— DIRECTIONS FOR THIS TASK —
Transcribe the entries below exactly from their first line through the line containing "- Facilita a", and let no picture into the copy.

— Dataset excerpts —

=== Begin Enclosure ===

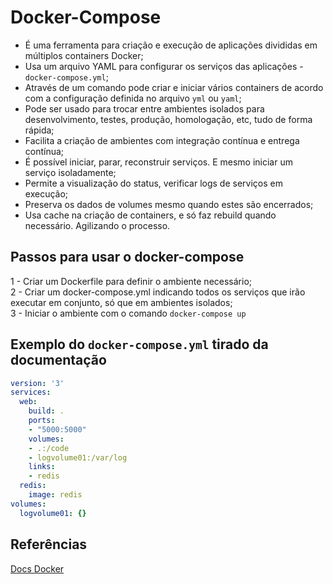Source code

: # Docker-Compose  

- É uma ferramenta para criação e execução de aplicações divididas em múltiplos containers Docker;   
- Usa um arquivo YAML para configurar os serviços das aplicações - `docker-compose.yml`;  
- Através de um comando pode criar e iniciar vários containers de acordo com a configuração definida no arquivo `yml` ou `yaml`;  
- Pode ser usado para trocar entre ambientes isolados para desenvolvimento, testes, produção, homologação, etc, tudo de forma rápida;  
- Facilita a criação de ambientes com integração contínua e entrega contínua;  
- É possível iniciar, parar, reconstruir serviços. E mesmo iniciar um serviço isoladamente;  
- Permite a visualização do status, verificar logs de serviços em execução;  
- Preserva os dados de volumes mesmo quando estes são encerrados;  
- Usa cache na criação de containers, e só faz rebuild quando necessário. Agilizando o processo.  

## Passos para usar o docker-compose  

1 - Criar um Dockerfile para definir o ambiente necessário;  
2 - Criar um docker-compose.yml indicando todos os serviços que irão executar em conjunto, só que em ambientes isolados;  
3 - Iniciar o ambiente com o comando `docker-compose up`


## Exemplo do `docker-compose.yml` tirado da documentação  

```yaml
version: '3'
services:
  web:
    build: .
    ports:
    - "5000:5000"
    volumes:
    - .:/code
    - logvolume01:/var/log
    links:
    - redis
  redis:
    image: redis
volumes:
  logvolume01: {}
```

## Referências  

[Docs Docker](https://docs.docker.com/compose/overview/)    
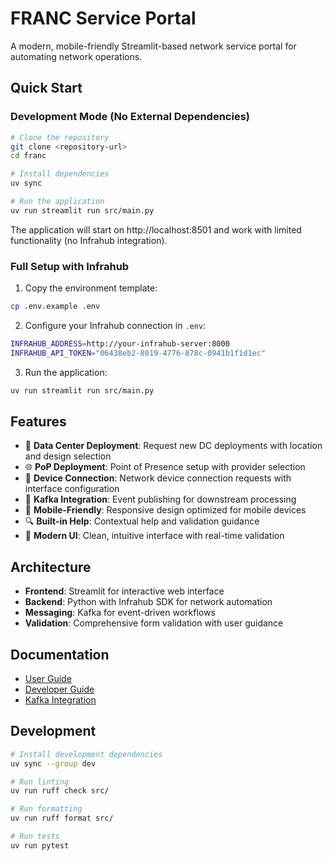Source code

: # FRANC Service Portal

A modern, mobile-friendly Streamlit-based network service portal for automating network operations.

## Quick Start

### Development Mode (No External Dependencies)

```bash
# Clone the repository
git clone <repository-url>
cd franc

# Install dependencies
uv sync

# Run the application
uv run streamlit run src/main.py
```

The application will start on http://localhost:8501 and work with limited functionality (no Infrahub integration).

### Full Setup with Infrahub

1. Copy the environment template:
```bash
cp .env.example .env
```

2. Configure your Infrahub connection in `.env`:
```bash
INFRAHUB_ADDRESS=http://your-infrahub-server:8000
INFRAHUB_API_TOKEN="06438eb2-8019-4776-878c-0941b1f1d1ec"
```

3. Run the application:
```bash
uv run streamlit run src/main.py
```

## Features

- 🏢 **Data Center Deployment**: Request new DC deployments with location and design selection
- 🌐 **PoP Deployment**: Point of Presence setup with provider selection  
- 🔌 **Device Connection**: Network device connection requests with interface configuration
- 📡 **Kafka Integration**: Event publishing for downstream processing
- 📱 **Mobile-Friendly**: Responsive design optimized for mobile devices
- 🔍 **Built-in Help**: Contextual help and validation guidance
- 🎯 **Modern UI**: Clean, intuitive interface with real-time validation

## Architecture

- **Frontend**: Streamlit for interactive web interface
- **Backend**: Python with Infrahub SDK for network automation
- **Messaging**: Kafka for event-driven workflows
- **Validation**: Comprehensive form validation with user guidance

## Documentation

- [User Guide](docs/user-guide.md)
- [Developer Guide](docs/developer-guide.md)  
- [Kafka Integration](docs/kafka-integration.md)

## Development

```bash
# Install development dependencies
uv sync --group dev

# Run linting
uv run ruff check src/

# Run formatting  
uv run ruff format src/

# Run tests
uv run pytest
```
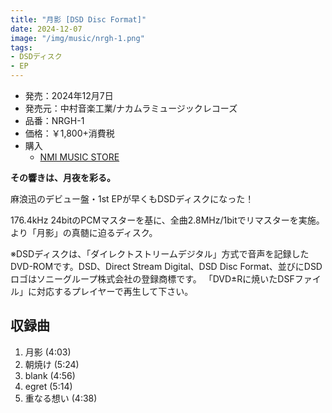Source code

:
 ```yaml
---
title: "月影 [DSD Disc Format]"
date: 2024-12-07
image: "/img/music/nrgh-1.png"
tags:
- DSDディスク
- EP
---
```


- 発売：2024年12月7日
- 発売元：中村音楽工業/ナカムラミュージックレコーズ
- 品番：NRGH-1
- 価格：￥1,800+消費税
- 購入
    - [NMI MUSIC STORE](https://nmimusic.booth.pm/items/6308487)

**その響きは、月夜を彩る。**

麻浪迅のデビュー盤・1st EPが早くもDSDディスクになった！

176.4kHz 24bitのPCMマスターを基に、全曲2.8MHz/1bitでリマスターを実施。より「月影」の真髄に迫るディスク。

※DSDディスクは、「ダイレクトストリームデジタル」方式で音声を記録したDVD-ROMです。DSD、Direct Stream Digital、DSD Disc Format、並びにDSDロゴはソニーグループ株式会社の登録商標です。 「DVD±Rに焼いたDSFファイル」に対応するプレイヤーで再生して下さい。

## 収録曲
1. 月影 (4:03)
2. 朝焼け (5:24)
3. blank (4:56)
4. egret (5:14)
5. 重なる想い (4:38)
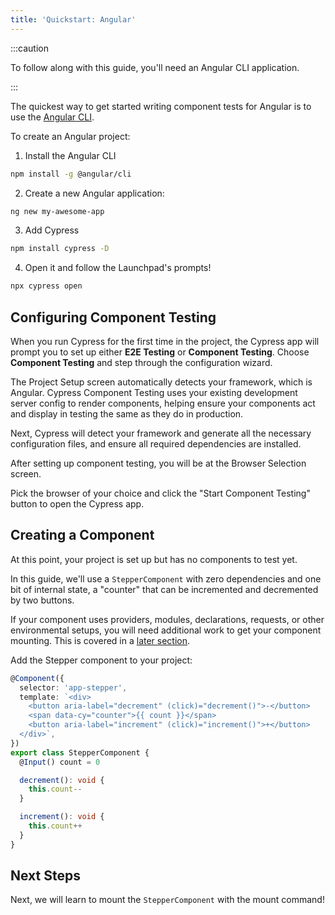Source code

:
 ```yaml
---
title: 'Quickstart: Angular'
---
```


<CtBetaAlert></CtBetaAlert>

:::caution

To follow along with this guide, you'll need an Angular CLI application.

:::

The quickest way to get started writing component tests for Angular is to use
the [Angular CLI](https://angular.io/cli).

To create an Angular project:

1. Install the Angular CLI

```bash
npm install -g @angular/cli
```

2. Create a new Angular application:

```bash
ng new my-awesome-app
```

3. Add Cypress

```bash
npm install cypress -D
```

4. Open it and follow the Launchpad's prompts!

```bash
npx cypress open
```

## Configuring Component Testing

When you run Cypress for the first time in the project, the Cypress app will
prompt you to set up either **E2E Testing** or **Component Testing**. Choose
**Component Testing** and step through the configuration wizard.

<DocsImage 
  src="/img/guides/component-testing/select-test-type.png" 
  caption="Choose Component Testing"> </DocsImage>

The Project Setup screen automatically detects your framework, which is Angular.
Cypress Component Testing uses your existing development server config to render
components, helping ensure your components act and display in testing the same
as they do in production.

<DocsImage 
  src="/img/guides/component-testing/project-setup-angular.png" 
  caption=""> </DocsImage>

Next, Cypress will detect your framework and generate all the necessary
configuration files, and ensure all required dependencies are installed.

<DocsImage 
  src="/img/guides/component-testing/scaffolded-files-angular.png" 
  caption="The Cypress launchpad will scaffold all of these files for you.">
</DocsImage>

After setting up component testing, you will be at the Browser Selection screen.

Pick the browser of your choice and click the "Start Component Testing" button
to open the Cypress app.

<DocsImage 
  src="/img/guides/component-testing/select-browser.png" 
  caption="Choose your browser"> </DocsImage>

## Creating a Component

At this point, your project is set up but has no components to test yet.

In this guide, we'll use a `StepperComponent` with zero dependencies and one bit
of internal state, a "counter" that can be incremented and decremented by two
buttons.

<alert type="info">

If your component uses providers, modules, declarations, requests, or other
environmental setups, you will need additional work to get your component
mounting. This is covered in a
[later section](/guides/component-testing/mounting-angular#ConfiguringYourComponent).

</alert>

Add the Stepper component to your project:

<code-group>
<code-block label="stepper.component.ts" active>

```ts
@Component({
  selector: 'app-stepper',
  template: `<div>
    <button aria-label="decrement" (click)="decrement()">-</button>
    <span data-cy="counter">{{ count }}</span>
    <button aria-label="increment" (click)="increment()">+</button>
  </div>`,
})
export class StepperComponent {
  @Input() count = 0

  decrement(): void {
    this.count--
  }

  increment(): void {
    this.count++
  }
}
```

</code-block>
</code-group>

## Next Steps

Next, we will learn to mount the `StepperComponent` with the mount command!

<NavGuide next="/guides/component-testing/mounting-angular" />
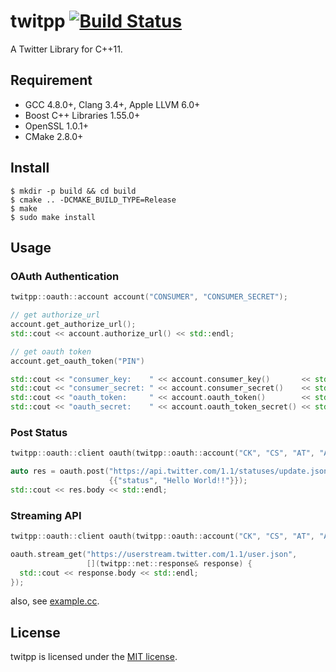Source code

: # twitpp [![Build Status](https://travis-ci.org/Tosainu/twitpp.svg?branch=master)](https://travis-ci.org/Tosainu/twitpp)

A Twitter Library for C++11.

## Requirement

* GCC 4.8.0+, Clang 3.4+, Apple LLVM 6.0+
* Boost C++ Libraries 1.55.0+
* OpenSSL 1.0.1+
* CMake 2.8.0+

## Install

```
$ mkdir -p build && cd build
$ cmake .. -DCMAKE_BUILD_TYPE=Release
$ make
$ sudo make install
```

## Usage

### OAuth Authentication

```cpp
twitpp::oauth::account account("CONSUMER", "CONSUMER_SECRET");

// get authorize_url
account.get_authorize_url();
std::cout << account.authorize_url() << std::endl;

// get oauth token
account.get_oauth_token("PIN")

std::cout << "consumer_key:    " << account.consumer_key()       << std::endl;
std::cout << "consumer_secret: " << account.consumer_secret()    << std::endl;
std::cout << "oauth_token:     " << account.oauth_token()        << std::endl;
std::cout << "oauth_secret:    " << account.oauth_token_secret() << std::endl;
```

### Post Status

```cpp
twitpp::oauth::client oauth(twitpp::oauth::account("CK", "CS", "AT", "AS"));

auto res = oauth.post("https://api.twitter.com/1.1/statuses/update.json",
                      {{"status", "Hello World!!"}});
std::cout << res.body << std::endl;
```

### Streaming API

```cpp
twitpp::oauth::client oauth(twitpp::oauth::account("CK", "CS", "AT", "AS"));

oauth.stream_get("https://userstream.twitter.com/1.1/user.json",
                 [](twitpp::net::response& response) {
  std::cout << response.body << std::endl;
});
```

also, see [example.cc](example/example.cc).

## License

twitpp is licensed under the [MIT license](LICENSE).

=== End Enclosure ===

— ANSWER —
Source code

: # Docker-Compose  

- É uma ferramenta para criação e execução de aplicações divididas em múltiplos containers Docker;   
- Usa um arquivo YAML para configurar os serviços das aplicações - `docker-compose.yml`;  
- Através de um comando pode criar e iniciar vários containers de acordo com a configuração definida no arquivo `yml` ou `yaml`;  
- Pode ser usado para trocar entre ambientes isolados para desenvolvimento, testes, produção, homologação, etc, tudo de forma rápida;  
- Facilita a criação de ambientes com integração contínua e entrega contínua;  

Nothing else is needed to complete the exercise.